RECORDED INFORMATION »
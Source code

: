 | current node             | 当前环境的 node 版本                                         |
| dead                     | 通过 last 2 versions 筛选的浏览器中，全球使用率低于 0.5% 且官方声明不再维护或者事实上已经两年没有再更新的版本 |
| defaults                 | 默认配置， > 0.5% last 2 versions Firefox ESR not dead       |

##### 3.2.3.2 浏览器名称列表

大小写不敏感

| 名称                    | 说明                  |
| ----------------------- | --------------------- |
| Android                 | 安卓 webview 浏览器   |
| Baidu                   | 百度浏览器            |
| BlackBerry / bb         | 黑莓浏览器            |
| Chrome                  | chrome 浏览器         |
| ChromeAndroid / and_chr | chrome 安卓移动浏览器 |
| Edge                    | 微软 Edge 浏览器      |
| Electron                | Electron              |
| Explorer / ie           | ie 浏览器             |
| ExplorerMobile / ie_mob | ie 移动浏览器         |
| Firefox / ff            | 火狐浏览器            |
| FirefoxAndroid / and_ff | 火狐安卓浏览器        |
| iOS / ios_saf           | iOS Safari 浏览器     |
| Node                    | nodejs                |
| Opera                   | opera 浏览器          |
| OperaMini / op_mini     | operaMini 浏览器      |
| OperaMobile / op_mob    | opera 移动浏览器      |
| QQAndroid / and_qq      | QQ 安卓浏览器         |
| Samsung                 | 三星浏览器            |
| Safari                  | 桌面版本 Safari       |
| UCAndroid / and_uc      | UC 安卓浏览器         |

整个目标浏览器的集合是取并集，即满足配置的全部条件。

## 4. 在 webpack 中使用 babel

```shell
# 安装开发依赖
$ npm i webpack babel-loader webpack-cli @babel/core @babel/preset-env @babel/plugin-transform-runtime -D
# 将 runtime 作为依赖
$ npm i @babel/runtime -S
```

YOUR ASSIGNMENT » In the records above, find the lines containing "last" and copy them.

RESPONSE »
| dead                     | 通过 last 2 versions 筛选的浏览器中，全球使用率低于 0.5% 且官方声明不再维护或者事实上已经两年没有再更新的版本 |
| defaults                 | 默认配置， > 0.5% last 2 versions Firefox ESR not dead       |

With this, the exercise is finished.